* **What you should do**
When you give the entries again, keep every word as it stands and drop the pictures.
=== Study material ===
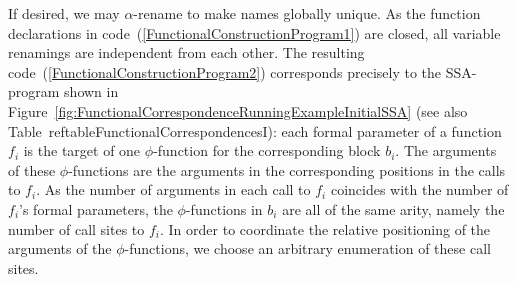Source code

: If desired, we may $\alpha$-rename to make names globally unique. As
the function declarations in
code~(\ref{FunctionalConstructionProgram1}) are closed, all variable
renamings are independent from each other. The resulting
code~(\ref{FunctionalConstructionProgram2}) corresponds precisely to
the SSA-program shown in
Figure~\ref{fig:FunctionalCorrespondenceRunningExampleInitialSSA} (see
also Table~ref{tableFunctionalCorrespondencesI}): each formal
parameter of a function $f_i$ is the target of one $\phi$-function for
the corresponding block $b_i$. The arguments of these $\phi$-functions
are the arguments in the corresponding positions in the calls to
$f_i$. As the number of arguments in each call to $f_i$ coincides with
the number of $f_i$'s formal parameters, the $\phi$-functions in $b_i$
are all of the same arity, namely the number of call sites to
$f_i$. In order to coordinate the relative positioning of the
arguments of the $\phi$-functions, we choose an arbitrary enumeration
of these call sites.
===
* **Reply to the task**
Source code

: If desired, we may $\alpha$-rename to make names globally unique. As
the function declarations in
code~(\ref{FunctionalConstructionProgram1}) are closed, all variable
renamings are independent from each other. The resulting
code~(\ref{FunctionalConstructionProgram2}) corresponds precisely to
the SSA-program shown in
Figure~\ref{fig:FunctionalCorrespondenceRunningExampleInitialSSA} (see
also Table~ref{tableFunctionalCorrespondencesI}): each formal
parameter of a function $f_i$ is the target of one $\phi$-function for
the corresponding block $b_i$. The arguments of these $\phi$-functions
are the arguments in the corresponding positions in the calls to
$f_i$. As the number of arguments in each call to $f_i$ coincides with
the number of $f_i$'s formal parameters, the $\phi$-functions in $b_i$
are all of the same arity, namely the number of call sites to
$f_i$. In order to coordinate the relative positioning of the
arguments of the $\phi$-functions, we choose an arbitrary enumeration
of these call sites.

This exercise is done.